**Task prompt:** Leaving out all images, write out the records that follow exactly.

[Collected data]
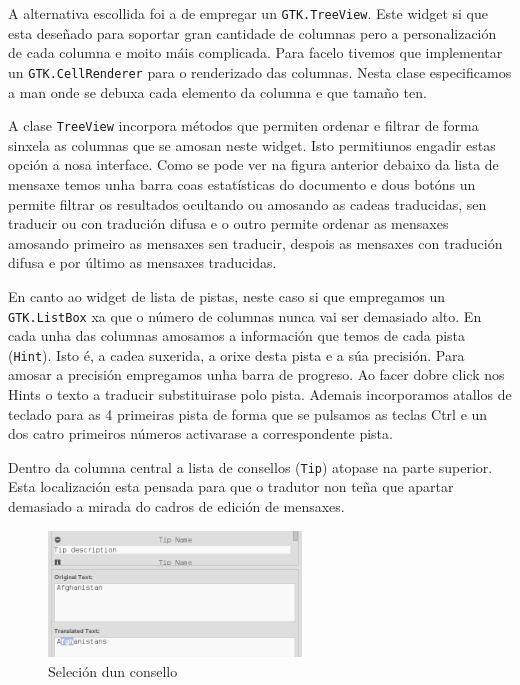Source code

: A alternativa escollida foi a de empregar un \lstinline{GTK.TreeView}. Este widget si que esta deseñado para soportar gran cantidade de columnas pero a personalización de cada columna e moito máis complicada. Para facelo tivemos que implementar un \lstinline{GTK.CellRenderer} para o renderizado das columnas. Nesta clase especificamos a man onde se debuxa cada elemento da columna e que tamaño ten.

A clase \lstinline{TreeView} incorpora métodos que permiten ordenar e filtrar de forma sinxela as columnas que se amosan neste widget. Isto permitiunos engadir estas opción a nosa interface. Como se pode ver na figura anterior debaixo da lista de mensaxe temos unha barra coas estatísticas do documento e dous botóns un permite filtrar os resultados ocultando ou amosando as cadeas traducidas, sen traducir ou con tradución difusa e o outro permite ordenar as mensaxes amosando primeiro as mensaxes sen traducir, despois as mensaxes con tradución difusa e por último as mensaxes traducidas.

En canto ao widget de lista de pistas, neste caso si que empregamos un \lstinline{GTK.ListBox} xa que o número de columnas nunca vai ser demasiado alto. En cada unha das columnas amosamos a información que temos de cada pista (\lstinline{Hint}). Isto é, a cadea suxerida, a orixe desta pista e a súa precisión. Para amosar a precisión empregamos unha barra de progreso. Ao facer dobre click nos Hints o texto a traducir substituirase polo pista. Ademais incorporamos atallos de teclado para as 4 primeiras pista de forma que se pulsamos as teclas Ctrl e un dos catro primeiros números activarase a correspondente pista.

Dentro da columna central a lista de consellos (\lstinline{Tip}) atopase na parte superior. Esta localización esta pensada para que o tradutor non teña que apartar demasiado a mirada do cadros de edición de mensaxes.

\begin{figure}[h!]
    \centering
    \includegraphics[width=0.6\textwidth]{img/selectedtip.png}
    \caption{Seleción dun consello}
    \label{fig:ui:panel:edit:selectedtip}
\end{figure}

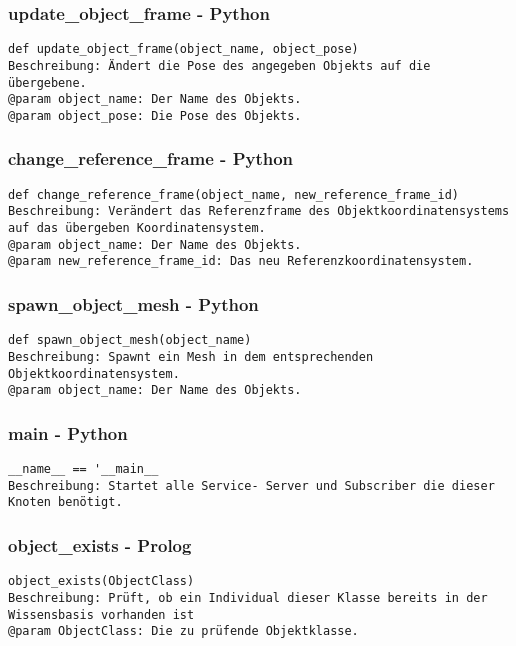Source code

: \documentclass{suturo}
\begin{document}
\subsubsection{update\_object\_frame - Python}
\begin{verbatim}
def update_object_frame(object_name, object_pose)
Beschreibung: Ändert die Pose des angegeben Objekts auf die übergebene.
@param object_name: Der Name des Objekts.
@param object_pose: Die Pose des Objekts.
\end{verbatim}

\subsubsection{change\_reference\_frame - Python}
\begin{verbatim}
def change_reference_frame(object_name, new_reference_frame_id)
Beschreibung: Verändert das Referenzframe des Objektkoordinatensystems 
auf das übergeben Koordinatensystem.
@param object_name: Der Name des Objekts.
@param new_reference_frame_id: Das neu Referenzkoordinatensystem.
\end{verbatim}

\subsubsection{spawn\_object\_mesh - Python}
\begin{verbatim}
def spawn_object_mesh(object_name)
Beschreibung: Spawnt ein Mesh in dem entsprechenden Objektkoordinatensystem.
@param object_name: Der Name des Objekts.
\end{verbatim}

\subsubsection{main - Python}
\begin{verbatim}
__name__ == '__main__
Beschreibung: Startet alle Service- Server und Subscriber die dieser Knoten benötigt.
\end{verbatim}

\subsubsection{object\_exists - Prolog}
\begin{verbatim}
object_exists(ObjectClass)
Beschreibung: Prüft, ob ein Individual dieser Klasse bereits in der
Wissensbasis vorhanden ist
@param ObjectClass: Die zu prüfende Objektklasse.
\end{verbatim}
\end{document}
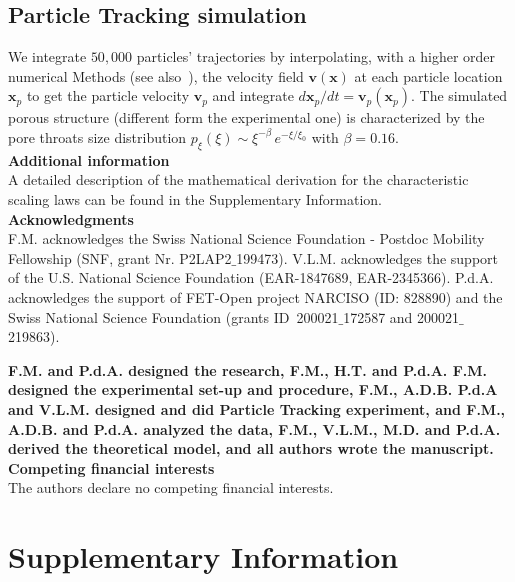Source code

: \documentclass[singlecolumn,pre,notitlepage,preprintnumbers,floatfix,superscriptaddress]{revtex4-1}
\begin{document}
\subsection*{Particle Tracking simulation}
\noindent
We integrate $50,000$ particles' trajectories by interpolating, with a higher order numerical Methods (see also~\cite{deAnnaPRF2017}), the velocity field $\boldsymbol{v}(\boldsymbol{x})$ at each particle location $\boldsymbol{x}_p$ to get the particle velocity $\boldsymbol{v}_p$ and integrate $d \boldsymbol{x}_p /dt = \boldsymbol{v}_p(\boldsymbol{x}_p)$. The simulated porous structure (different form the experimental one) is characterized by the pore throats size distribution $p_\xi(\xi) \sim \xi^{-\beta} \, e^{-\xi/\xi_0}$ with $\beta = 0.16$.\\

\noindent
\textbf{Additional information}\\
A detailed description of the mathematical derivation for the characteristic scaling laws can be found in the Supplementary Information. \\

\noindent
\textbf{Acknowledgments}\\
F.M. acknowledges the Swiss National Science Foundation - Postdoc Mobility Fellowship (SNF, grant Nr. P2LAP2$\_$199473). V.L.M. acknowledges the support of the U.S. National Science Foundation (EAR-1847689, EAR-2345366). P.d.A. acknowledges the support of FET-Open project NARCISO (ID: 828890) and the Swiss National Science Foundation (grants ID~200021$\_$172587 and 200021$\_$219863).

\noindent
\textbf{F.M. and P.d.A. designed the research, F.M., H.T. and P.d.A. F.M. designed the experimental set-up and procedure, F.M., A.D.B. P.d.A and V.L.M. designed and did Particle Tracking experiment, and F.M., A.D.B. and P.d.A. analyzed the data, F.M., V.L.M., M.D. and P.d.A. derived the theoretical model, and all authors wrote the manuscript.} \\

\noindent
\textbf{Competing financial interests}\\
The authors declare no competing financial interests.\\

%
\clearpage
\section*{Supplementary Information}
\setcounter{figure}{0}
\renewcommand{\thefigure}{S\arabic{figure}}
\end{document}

**Exercise response:**
Source code

: A alternativa escollida foi a de empregar un \lstinline{GTK.TreeView}. Este widget si que esta deseñado para soportar gran cantidade de columnas pero a personalización de cada columna e moito máis complicada. Para facelo tivemos que implementar un \lstinline{GTK.CellRenderer} para o renderizado das columnas. Nesta clase especificamos a man onde se debuxa cada elemento da columna e que tamaño ten.

A clase \lstinline{TreeView} incorpora métodos que permiten ordenar e filtrar de forma sinxela as columnas que se amosan neste widget. Isto permitiunos engadir estas opción a nosa interface. Como se pode ver na figura anterior debaixo da lista de mensaxe temos unha barra coas estatísticas do documento e dous botóns un permite filtrar os resultados ocultando ou amosando as cadeas traducidas, sen traducir ou con tradución difusa e o outro permite ordenar as mensaxes amosando primeiro as mensaxes sen traducir, despois as mensaxes con tradución difusa e por último as mensaxes traducidas.

En canto ao widget de lista de pistas, neste caso si que empregamos un \lstinline{GTK.ListBox} xa que o número de columnas nunca vai ser demasiado alto. En cada unha das columnas amosamos a información que temos de cada pista (\lstinline{Hint}). Isto é, a cadea suxerida, a orixe desta pista e a súa precisión. Para amosar a precisión empregamos unha barra de progreso. Ao facer dobre click nos Hints o texto a traducir substituirase polo pista. Ademais incorporamos atallos de teclado para as 4 primeiras pista de forma que se pulsamos as teclas Ctrl e un dos catro primeiros números activarase a correspondente pista.

Dentro da columna central a lista de consellos (\lstinline{Tip}) atopase na parte superior. Esta localización esta pensada para que o tradutor non teña que apartar demasiado a mirada do cadros de edición de mensaxes.

\begin{figure}[h!]
    \centering
    \includegraphics[width=0.6\textwidth]{img/selectedtip.png}
    \caption{Seleción dun consello}
    \label{fig:ui:panel:edit:selectedtip}
\end{figure}

Source code

: \documentclass{suturo}
\begin{document}
\subsubsection{update\_object\_frame - Python}
\begin{verbatim}
def update_object_frame(object_name, object_pose)
Beschreibung: Ändert die Pose des angegeben Objekts auf die übergebene.
@param object_name: Der Name des Objekts.
@param object_pose: Die Pose des Objekts.
\end{verbatim}

\subsubsection{change\_reference\_frame - Python}
\begin{verbatim}
def change_reference_frame(object_name, new_reference_frame_id)
Beschreibung: Verändert das Referenzframe des Objektkoordinatensystems 
auf das übergeben Koordinatensystem.
@param object_name: Der Name des Objekts.
@param new_reference_frame_id: Das neu Referenzkoordinatensystem.
\end{verbatim}

\subsubsection{spawn\_object\_mesh - Python}
\begin{verbatim}
def spawn_object_mesh(object_name)
Beschreibung: Spawnt ein Mesh in dem entsprechenden Objektkoordinatensystem.
@param object_name: Der Name des Objekts.
\end{verbatim}

\subsubsection{main - Python}
\begin{verbatim}
__name__ == '__main__
Beschreibung: Startet alle Service- Server und Subscriber die dieser Knoten benötigt.
\end{verbatim}

\subsubsection{object\_exists - Prolog}
\begin{verbatim}
object_exists(ObjectClass)
Beschreibung: Prüft, ob ein Individual dieser Klasse bereits in der
Wissensbasis vorhanden ist
@param ObjectClass: Die zu prüfende Objektklasse.
\end{verbatim}
\end{document}
Source code

: \documentclass[singlecolumn,pre,notitlepage,preprintnumbers,floatfix,superscriptaddress]{revtex4-1}
\begin{document}
\subsection*{Particle Tracking simulation}
\noindent
We integrate $50,000$ particles' trajectories by interpolating, with a higher order numerical Methods (see also~\cite{deAnnaPRF2017}), the velocity field $\boldsymbol{v}(\boldsymbol{x})$ at each particle location $\boldsymbol{x}_p$ to get the particle velocity $\boldsymbol{v}_p$ and integrate $d \boldsymbol{x}_p /dt = \boldsymbol{v}_p(\boldsymbol{x}_p)$. The simulated porous structure (different form the experimental one) is characterized by the pore throats size distribution $p_\xi(\xi) \sim \xi^{-\beta} \, e^{-\xi/\xi_0}$ with $\beta = 0.16$.\\

\noindent
\textbf{Additional information}\\
A detailed description of the mathematical derivation for the characteristic scaling laws can be found in the Supplementary Information. \\

\noindent
\textbf{Acknowledgments}\\
F.M. acknowledges the Swiss National Science Foundation - Postdoc Mobility Fellowship (SNF, grant Nr. P2LAP2$\_$199473). V.L.M. acknowledges the support of the U.S. National Science Foundation (EAR-1847689, EAR-2345366). P.d.A. acknowledges the support of FET-Open project NARCISO (ID: 828890) and the Swiss National Science Foundation (grants ID~200021$\_$172587 and 200021$\_$219863).

\noindent
\textbf{F.M. and P.d.A. designed the research, F.M., H.T. and P.d.A. F.M. designed the experimental set-up and procedure, F.M., A.D.B. P.d.A and V.L.M. designed and did Particle Tracking experiment, and F.M., A.D.B. and P.d.A. analyzed the data, F.M., V.L.M., M.D. and P.d.A. derived the theoretical model, and all authors wrote the manuscript.} \\

\noindent
\textbf{Competing financial interests}\\
The authors declare no competing financial interests.\\

%
\clearpage
\section*{Supplementary Information}
\setcounter{figure}{0}
\renewcommand{\thefigure}{S\arabic{figure}}
\end{document}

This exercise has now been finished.